Situated on a broad meander of the Dordogne river, Vignonet port on the south-west boundary of the Saint-Emilion Jurisdiction is one of its points of entry.

The old towpath, which was only sealed in the 1960’s, and the dock recall the importance of navigation in the past. In its current form, the dock, which is still used to launch boats, dates back to 1929, but the port as Vignonet was first alluded to in the Middle Ages.

For a long time, fishing was a major activity for the people who lives along the riverbanks. Depending on the season and the tides, they caught river fish such as flatfish, twait shad, bream and pike and migratory fish from the ocean (including allis shad, “pibales” (elvers) and of course lamprey, the emblematic fish of Bordeaux cuisine). White shrimps, which thrive in the slightly salty water of the Dordogne, completed the local fishmongers’ spread. Although Vignonet is 110km (68 miles) from the sea, the tide comes that far up the river. And indeed the pebble bank which can be seen at low tide downstream of the Vignonet dock is where the mascaret tidal bore finally peters out. This astonishing wave, which forms at high tide when the tidal coefficient is high, is particularly easy to see downstream of Libourne and is a very popular spot of surfers.

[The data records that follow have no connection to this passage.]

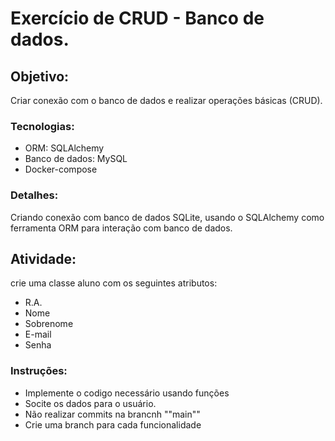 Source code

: # Exercício de CRUD - Banco de dados.

## Objetivo: 
Criar conexão com o banco de dados e realizar operações básicas (CRUD).

### Tecnologias: 
- ORM: SQLAlchemy
- Banco de dados: MySQL
- Docker-compose

### Detalhes: 
Criando conexão com banco de dados SQLite, usando o SQLAlchemy como ferramenta ORM para interação com banco de dados.

## Atividade: 
crie uma classe aluno com os seguintes atributos: 
- R.A.
- Nome
- Sobrenome
- E-mail
- Senha

### Instruções: 
- Implemente o codigo necessário usando funções
- Socite os dados para o usuário. 
- Não realizar commits na brancnh ""main""
- Crie uma branch para cada funcionalidade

The older people in the village can remember escave fishing, which was practiced until the middle of the 20th century, with long nets stretched out across the current river and then hauled in towards the banks using capstans. Today there are only a few professional fishermen still earning a living from the river but the great number of pontoons, carrelets fishing platforms and barques moored along the banks bear witness to a long-standing relationship with the Dordogne.